§ **What needs to be done**
Count up the lines below that hold "Mitigation", then give that count by itself.

§ **Provided records**
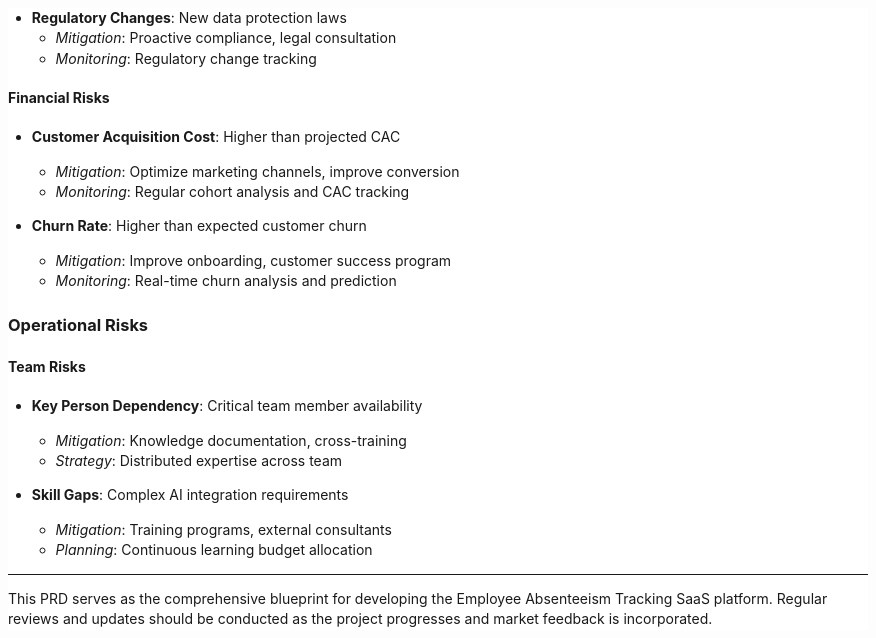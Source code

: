- **Regulatory Changes**: New data protection laws
  - *Mitigation*: Proactive compliance, legal consultation
  - *Monitoring*: Regulatory change tracking

#### Financial Risks
- **Customer Acquisition Cost**: Higher than projected CAC
  - *Mitigation*: Optimize marketing channels, improve conversion
  - *Monitoring*: Regular cohort analysis and CAC tracking

- **Churn Rate**: Higher than expected customer churn
  - *Mitigation*: Improve onboarding, customer success program
  - *Monitoring*: Real-time churn analysis and prediction

### Operational Risks

#### Team Risks
- **Key Person Dependency**: Critical team member availability
  - *Mitigation*: Knowledge documentation, cross-training
  - *Strategy*: Distributed expertise across team

- **Skill Gaps**: Complex AI integration requirements
  - *Mitigation*: Training programs, external consultants
  - *Planning*: Continuous learning budget allocation

---

This PRD serves as the comprehensive blueprint for developing the Employee Absenteeism Tracking SaaS platform. Regular reviews and updates should be conducted as the project progresses and market feedback is incorporated. 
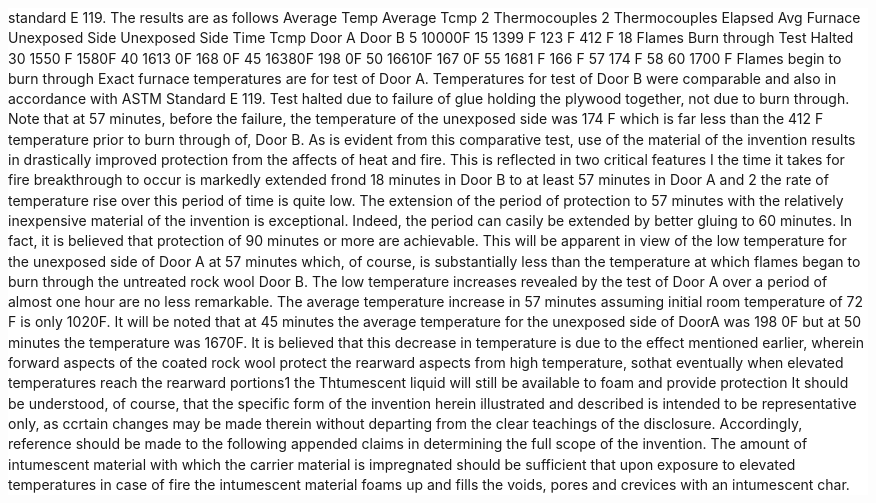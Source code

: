 standard E 119. The results are as follows Average Temp Average Tcmp 2 Thermocouples 2 Thermocouples Elapsed Avg Furnace Unexposed Side Unexposed Side Time Tcmp Door A Door B 5 10000F 15 1399 F 123 F 412 F 18 Flames Burn through Test Halted 30 1550 F 1580F 40 1613 0F 168 0F 45 16380F 198 0F 50 16610F 167 0F 55 1681 F 166 F 57 174 F 58 60 1700 F Flames begin to burn through Exact furnace temperatures are for test of Door A. Temperatures for test of Door B were comparable and also in accordance with ASTM Standard E 119. Test halted due to failure of glue holding the plywood together, not due to burn through. Note that at 57 minutes, before the failure, the temperature of the unexposed side was 174 F which is far less than the 412 F temperature prior to burn through of, Door B. As is evident from this comparative test, use of the material of the invention results in drastically improved protection from the affects of heat and fire. This is reflected in two critical features I the time it takes for fire breakthrough to occur is markedly extended frond 18 minutes in Door B to at least 57 minutes in Door A and 2 the rate of temperature rise over this period of time is quite low. The extension of the period of protection to 57 minutes with the relatively inexpensive material of the invention is exceptional. Indeed, the period can casily be extended by better gluing to 60 minutes. In fact, it is believed that protection of 90 minutes or more are achievable. This will be apparent in view of the low temperature for the unexposed side of Door A at 57 minutes which, of course, is substantially less than the temperature at which flames began to burn through the untreated rock wool Door B. The low temperature increases revealed by the test of Door A over a period of almost one hour are no less remarkable. The average temperature increase in 57 minutes assuming initial room temperature of 72 F is only 1020F. It will be noted that at 45 minutes the average temperature for the unexposed side of DoorA was 198 0F but at 50 minutes the temperature was 1670F. It is believed that this decrease in temperature is due to the effect mentioned earlier, wherein forward aspects of the coated rock wool protect the rearward aspects from high temperature, sothat eventually when elevated temperatures reach the rearward portions1 the Thtumescent liquid will still be available to foam and provide protection It should be understood, of course, that the specific form of the invention herein illustrated and described is intended to be representative only, as ccrtain changes may be made therein without departing from the clear teachings of the disclosure. Accordingly, reference should be made to the following appended claims in determining the full scope of the invention. The amount of intumescent material with which the carrier material is impregnated should be sufficient that upon exposure to elevated temperatures in case of fire the intumescent material foams up and fills the voids, pores and crevices with an intumescent char.
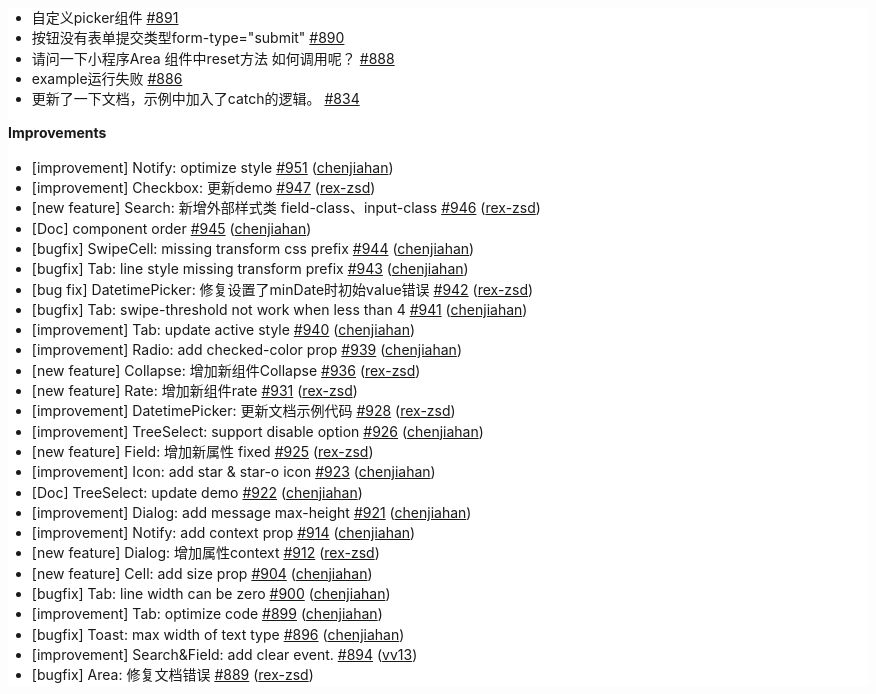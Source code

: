 - 自定义picker组件 [\#891](https://github.com/youzan/vant-weapp/issues/891)
- 按钮没有表单提交类型form-type="submit" [\#890](https://github.com/youzan/vant-weapp/issues/890)
- 请问一下小程序Area 组件中reset方法 如何调用呢？ [\#888](https://github.com/youzan/vant-weapp/issues/888)
- example运行失败 [\#886](https://github.com/youzan/vant-weapp/issues/886)
- 更新了一下文档，示例中加入了catch的逻辑。 [\#834](https://github.com/youzan/vant-weapp/issues/834)

**Improvements**

- \[improvement\] Notify: optimize style [\#951](https://github.com/youzan/vant-weapp/pull/951) ([chenjiahan](https://github.com/chenjiahan))
- \[improvement\] Checkbox: 更新demo [\#947](https://github.com/youzan/vant-weapp/pull/947) ([rex-zsd](https://github.com/rex-zsd))
- \[new feature\] Search: 新增外部样式类 field-class、input-class [\#946](https://github.com/youzan/vant-weapp/pull/946) ([rex-zsd](https://github.com/rex-zsd))
- \[Doc\] component order [\#945](https://github.com/youzan/vant-weapp/pull/945) ([chenjiahan](https://github.com/chenjiahan))
- \[bugfix\] SwipeCell: missing transform css prefix [\#944](https://github.com/youzan/vant-weapp/pull/944) ([chenjiahan](https://github.com/chenjiahan))
- \[bugfix\] Tab: line style missing transform prefix [\#943](https://github.com/youzan/vant-weapp/pull/943) ([chenjiahan](https://github.com/chenjiahan))
- \[bug fix\] DatetimePicker: 修复设置了minDate时初始value错误 [\#942](https://github.com/youzan/vant-weapp/pull/942) ([rex-zsd](https://github.com/rex-zsd))
- \[bugfix\] Tab: swipe-threshold not work when less than 4 [\#941](https://github.com/youzan/vant-weapp/pull/941) ([chenjiahan](https://github.com/chenjiahan))
- \[improvement\] Tab: update active style [\#940](https://github.com/youzan/vant-weapp/pull/940) ([chenjiahan](https://github.com/chenjiahan))
- \[improvement\] Radio: add checked-color prop [\#939](https://github.com/youzan/vant-weapp/pull/939) ([chenjiahan](https://github.com/chenjiahan))
- \[new feature\] Collapse: 增加新组件Collapse [\#936](https://github.com/youzan/vant-weapp/pull/936) ([rex-zsd](https://github.com/rex-zsd))
- \[new feature\] Rate: 增加新组件rate [\#931](https://github.com/youzan/vant-weapp/pull/931) ([rex-zsd](https://github.com/rex-zsd))
- \[improvement\] DatetimePicker: 更新文档示例代码 [\#928](https://github.com/youzan/vant-weapp/pull/928) ([rex-zsd](https://github.com/rex-zsd))
- \[improvement\] TreeSelect: support disable option [\#926](https://github.com/youzan/vant-weapp/pull/926) ([chenjiahan](https://github.com/chenjiahan))
- \[new feature\] Field: 增加新属性 fixed [\#925](https://github.com/youzan/vant-weapp/pull/925) ([rex-zsd](https://github.com/rex-zsd))
- \[improvement\] Icon: add star & star-o icon [\#923](https://github.com/youzan/vant-weapp/pull/923) ([chenjiahan](https://github.com/chenjiahan))
- \[Doc\] TreeSelect: update demo [\#922](https://github.com/youzan/vant-weapp/pull/922) ([chenjiahan](https://github.com/chenjiahan))
- \[improvement\] Dialog: add message max-height [\#921](https://github.com/youzan/vant-weapp/pull/921) ([chenjiahan](https://github.com/chenjiahan))
- \[improvement\] Notify: add context prop [\#914](https://github.com/youzan/vant-weapp/pull/914) ([chenjiahan](https://github.com/chenjiahan))
- \[new feature\] Dialog: 增加属性context [\#912](https://github.com/youzan/vant-weapp/pull/912) ([rex-zsd](https://github.com/rex-zsd))
- \[new feature\] Cell: add size prop [\#904](https://github.com/youzan/vant-weapp/pull/904) ([chenjiahan](https://github.com/chenjiahan))
- \[bugfix\] Tab: line width can be zero [\#900](https://github.com/youzan/vant-weapp/pull/900) ([chenjiahan](https://github.com/chenjiahan))
- \[improvement\] Tab: optimize code [\#899](https://github.com/youzan/vant-weapp/pull/899) ([chenjiahan](https://github.com/chenjiahan))
- \[bugfix\] Toast: max width of text type [\#896](https://github.com/youzan/vant-weapp/pull/896) ([chenjiahan](https://github.com/chenjiahan))
- \[improvement\] Search&Field: add clear event. [\#894](https://github.com/youzan/vant-weapp/pull/894) ([vv13](https://github.com/vv13))
- \[bugfix\] Area: 修复文档错误 [\#889](https://github.com/youzan/vant-weapp/pull/889) ([rex-zsd](https://github.com/rex-zsd))
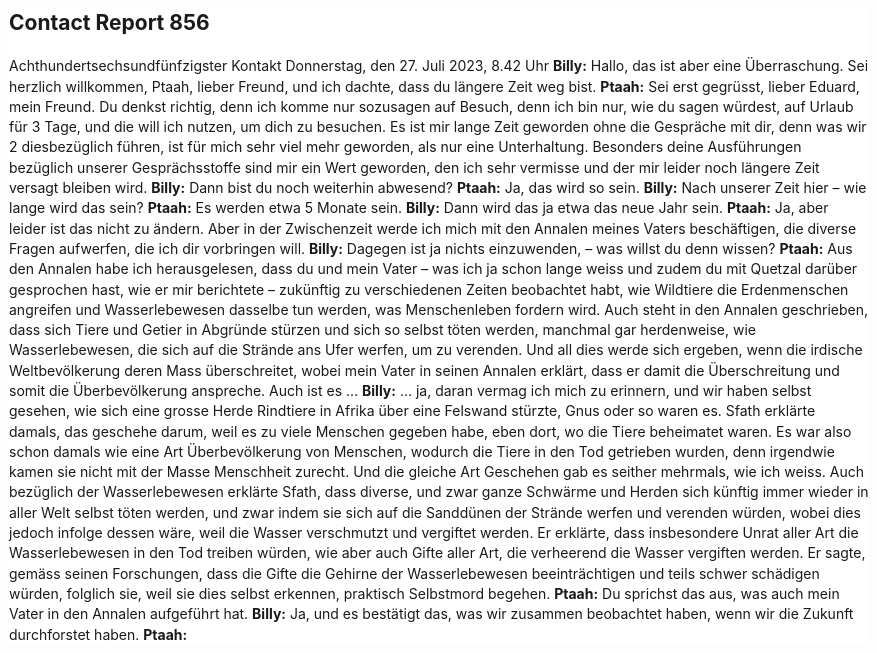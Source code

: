## Contact Report 856
Achthundertsechsundfünfzigster Kontakt
Donnerstag, den 27. Juli 2023, 8.42 Uhr
**Billy:**
Hallo, das ist aber eine Überraschung. Sei herzlich willkommen, Ptaah, lieber Freund, und ich dachte, dass du längere Zeit weg bist.
**Ptaah:**
Sei erst gegrüsst, lieber Eduard, mein Freund. Du denkst richtig, denn ich komme nur sozusagen auf Besuch, denn ich bin nur, wie du sagen würdest, auf Urlaub für 3 Tage, und die will ich nutzen, um dich zu besuchen. Es ist mir lange Zeit geworden ohne die Gespräche mit dir, denn was wir 2 diesbezüglich führen, ist für mich sehr viel mehr geworden, als nur eine Unterhaltung. Besonders deine Ausführungen bezüglich unserer Gesprächsstoffe sind mir ein Wert geworden, den ich sehr vermisse und der mir leider noch längere Zeit versagt bleiben wird.
**Billy:**
Dann bist du noch weiterhin abwesend?
**Ptaah:**
Ja, das wird so sein.
**Billy:**
Nach unserer Zeit hier – wie lange wird das sein?
**Ptaah:**
Es werden etwa 5 Monate sein.
**Billy:**
Dann wird das ja etwa das neue Jahr sein.
**Ptaah:**
Ja, aber leider ist das nicht zu ändern. Aber in der Zwischenzeit werde ich mich mit den Annalen meines Vaters beschäftigen, die diverse Fragen aufwerfen, die ich dir vorbringen will.
**Billy:**
Dagegen ist ja nichts einzuwenden, – was willst du denn wissen?
**Ptaah:**
Aus den Annalen habe ich herausgelesen, dass du und mein Vater – was ich ja schon lange weiss und zudem du mit Quetzal darüber gesprochen hast, wie er mir berichtete – zukünftig zu verschiedenen Zeiten beobachtet habt, wie Wildtiere die Erdenmenschen angreifen und Wasserlebewesen dasselbe tun werden, was Menschenleben fordern wird. Auch steht in den Annalen geschrieben, dass sich Tiere und Getier in Abgründe stürzen und sich so selbst töten werden, manchmal gar herdenweise, wie Wasserlebewesen, die sich auf die Strände ans Ufer werfen, um zu verenden. Und all dies werde sich ergeben, wenn die irdische Weltbevölkerung deren Mass überschreitet, wobei mein Vater in seinen Annalen erklärt, dass er damit die Überschreitung und somit die Überbevölkerung anspreche. Auch ist es …
**Billy:**
… ja, daran vermag ich mich zu erinnern, und wir haben selbst gesehen, wie sich eine grosse Herde Rindtiere in Afrika über eine Felswand stürzte, Gnus oder so waren es. Sfath erklärte damals, das geschehe darum, weil es zu viele Menschen gegeben habe, eben dort, wo die Tiere beheimatet waren. Es war also schon damals wie eine Art Überbevölkerung von Menschen, wodurch die Tiere in den Tod getrieben wurden, denn irgendwie kamen sie nicht mit der Masse Menschheit zurecht. Und die gleiche Art Geschehen gab es seither mehrmals, wie ich weiss. Auch bezüglich der Wasserlebewesen erklärte Sfath, dass diverse, und zwar ganze Schwärme und Herden sich künftig immer wieder in aller Welt selbst töten werden, und zwar indem sie sich auf die Sanddünen der Strände werfen und verenden würden, wobei dies jedoch infolge dessen wäre, weil die Wasser verschmutzt und vergiftet werden. Er erklärte, dass insbesondere Unrat aller Art die Wasserlebewesen in den Tod treiben würden, wie aber auch Gifte aller Art, die verheerend die Wasser vergiften werden. Er sagte, gemäss seinen Forschungen, dass die Gifte die Gehirne der Wasserlebewesen beeinträchtigen und teils schwer schädigen würden, folglich sie, weil sie dies selbst erkennen, praktisch Selbstmord begehen.
**Ptaah:**
Du sprichst das aus, was auch mein Vater in den Annalen aufgeführt hat.
**Billy:**
Ja, und es bestätigt das, was wir zusammen beobachtet haben, wenn wir die Zukunft durchforstet haben.
**Ptaah:**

§ **Response to the task**
5